【完】お前のこと、好きすぎてやばい。





いつもはお母さんもお父さんもいるから大丈夫なのに。
なんでこんな日に限って……っ?


そうか…、自業自得だ。
斗樹にあんな酷いこと言ったからバチが当たったんだ。


斗樹にはなんか意地張っちゃって、強がって……ほんとはもっと伝えたいことはたくさんあったりするのに。

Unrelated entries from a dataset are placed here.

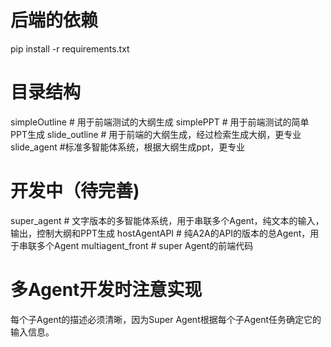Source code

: # 后端的依赖
pip install -r requirements.txt

# 目录结构
simpleOutline   # 用于前端测试的大纲生成
simplePPT     # 用于前端测试的简单PPT生成
slide_outline   # 用于前端的大纲生成，经过检索生成大纲，更专业
slide_agent   #标准多智能体系统，根据大纲生成ppt，更专业

# 开发中（待完善)
super_agent   # 文字版本的多智能体系统，用于串联多个Agent，纯文本的输入，输出，控制大纲和PPT生成
hostAgentAPI  # 纯A2A的API的版本的总Agent，用于串联多个Agent
multiagent_front # super Agent的前端代码

# 多Agent开发时注意实现
每个子Agent的描述必须清晰，因为Super Agent根据每个子Agent任务确定它的输入信息。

斗樹は素直に伝えてくれているのにその気持ちを踏みにじったんだもん。



「ハハッ…、私最低じゃん…っ」



ザーザーと一向に降り止まない雨が家の屋根に降り落ちて、バチバチと音を立てる。


しんみりとした真っ暗な中ぼそりと呟いた。
それは雨の音でかき消されてさらに虚しさが増す。


斗樹に謝らなきゃ……
無意識にそう思った。
いつも喧嘩とかして謝るのは斗樹からだった。


でも、今回ばかりは私が悪い。
こんなモヤモヤした気持ちを抱えたまま炭谷くんとなんて付き合えない。


ちゃんと謝って、スッキリしたら私は炭谷くんと付き合うんだ。



手に持っていたスマホを操作して【斗樹】と書かれたボタンを押し、電話を掛けた。



───…プルルルップルルルッ



『はい』



わずか2コールほどで電話に出た斗樹。
まさかそんなに早くに出てくれるなんて思ってなくて、むしろ無視されるんじゃないかって思ってた。

だから、予想もしなかったことに戸惑う。



「あ、あのさ……さっきはごめ…キャッ!」



せっかく謝ろうと言葉を発したのにタイミング悪く近くでカミナリが落ちた音がして、再び恐怖が襲ってくる。